I think from what you have said that my bigger grey tree frog baby could potentially be a male, he has a cute little double chin when resting, sometimes it looks bigger than others.
(KayJoh) Gizmo. There ya go. Sticky little gremlins. My first little nugget was named Henry by my mum. In his second spring after his tadpole year, I let him play on the pool cover with his community as it's only a few feet from the house and he was easy to keep track of at night with a spotlight even from across the pool because of his very crooked leg. He cut a distinct wake when he swam too so I never lost track of him when I was out watching him play with his extended community family. It got so that I could leave him for much of the night and go out and just locate him easily and grab him up when I had to go to bed. He got to where I'd open my window and set him on the window sill and he'd jump off and make his way to the pool cover pond on his own easily. One night he followed some early-to-bed frogs and ended up spending the rest of the night and the entire next day until twilight experiencing the wild frog life and of course I was sick as I thought I'd lost him for good. I went out to the pool when the gang had come down from the house and trees and shrubs to take their positions around the pond to start the nightly chorus and I started lookng for him and he was one of the first ones I saw in the water.
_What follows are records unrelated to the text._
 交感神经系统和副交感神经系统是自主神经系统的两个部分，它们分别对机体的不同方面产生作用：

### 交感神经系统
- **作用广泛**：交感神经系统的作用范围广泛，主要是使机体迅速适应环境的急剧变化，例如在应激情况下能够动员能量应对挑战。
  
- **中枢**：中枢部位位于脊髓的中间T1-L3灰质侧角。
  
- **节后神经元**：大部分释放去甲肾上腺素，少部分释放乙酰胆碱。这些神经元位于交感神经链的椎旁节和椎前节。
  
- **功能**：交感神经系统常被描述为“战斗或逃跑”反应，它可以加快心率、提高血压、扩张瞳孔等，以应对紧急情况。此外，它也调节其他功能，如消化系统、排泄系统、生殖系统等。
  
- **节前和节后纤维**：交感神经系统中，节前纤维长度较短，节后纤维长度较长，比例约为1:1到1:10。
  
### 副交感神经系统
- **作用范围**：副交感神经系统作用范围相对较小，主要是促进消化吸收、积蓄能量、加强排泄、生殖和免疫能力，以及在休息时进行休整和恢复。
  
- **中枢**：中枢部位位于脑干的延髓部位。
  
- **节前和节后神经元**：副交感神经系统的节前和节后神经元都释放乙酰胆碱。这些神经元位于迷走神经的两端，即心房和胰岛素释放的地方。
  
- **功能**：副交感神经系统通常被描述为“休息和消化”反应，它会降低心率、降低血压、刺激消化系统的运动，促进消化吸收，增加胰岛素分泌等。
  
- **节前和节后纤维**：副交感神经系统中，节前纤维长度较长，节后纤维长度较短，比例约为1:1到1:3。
I let him stay for the chorus that night but took him back in before it got very late and the temperature dropped enough to start them returning to their hideouts. That was a very unsettling 36 hours.
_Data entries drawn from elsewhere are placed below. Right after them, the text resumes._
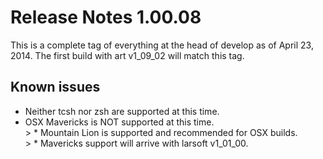 # Release Notes 1.00.08

This is a complete tag of everything at the head of develop as of April 23, 2014. The first build with art v1_09_02 will match this tag.

## Known issues

-   Neither tcsh nor zsh are supported at this time.
-   OSX Mavericks is NOT supported at this time.  
    \> \* Mountain Lion is supported and recommended for OSX builds.  
    \> \* Mavericks support will arrive with larsoft v1_01_00.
The next year Henry was doing great and we were back to our spring spawn chorus routine with his big family and one night I went to bring him back in and the funny thing about him was that when he was ok about leaving he'd crawl directly into my hand when I put it flat, palm up in front of him and if he wanted to stay longer he'd get real flat and clearly not want to go yet. So one night he flattened out when I offered him a ride back inside the house so I thought, ok, you can have 20 more minutes. After about 10 minutes I heard several frogs at one end of the pool cover pond in an all out dual for position on that end of the pool with all of them barking and squeaking like they do when they're actually getting into little fistfights and wrestling each other. I knew he was involved so I was about to go outside and see how he was faring in the contest (the doors are large screened sliding doors so the chorus sounds like it's inside our house most nights). Then before I could get out there they fell completely silent. That happens in their heightened competitions so I didn't think that was off. When I got there, a distance of about 40 feet, all I saw on the dry flat part of the pool coping they all like to ist on, was Henry's water outline with his long crooked leg exactly as if he was sitting there a split second before and then just wasn't there, with no sign of a jump or any movement or any struggle. He was just instantly abducted. It was his perfectly shaped shadow right down to his fingers and toes. Next to his impression were 3 broad, 5 inch-long perfectly straight strips of water and a small downy owl feather floating in the water about 5 inches from the scene. The frogs stayed silent for much longer than they normally would between most choruses in any normal night. The next night I saw the actual owl standing in the yard just a few feet outside the pool fence, and after that I saw it gliding over the pool on a couple other nights but since then haven't seen one. Of course I've always heard owls here at night but never saw one hunting on the pool cover pond.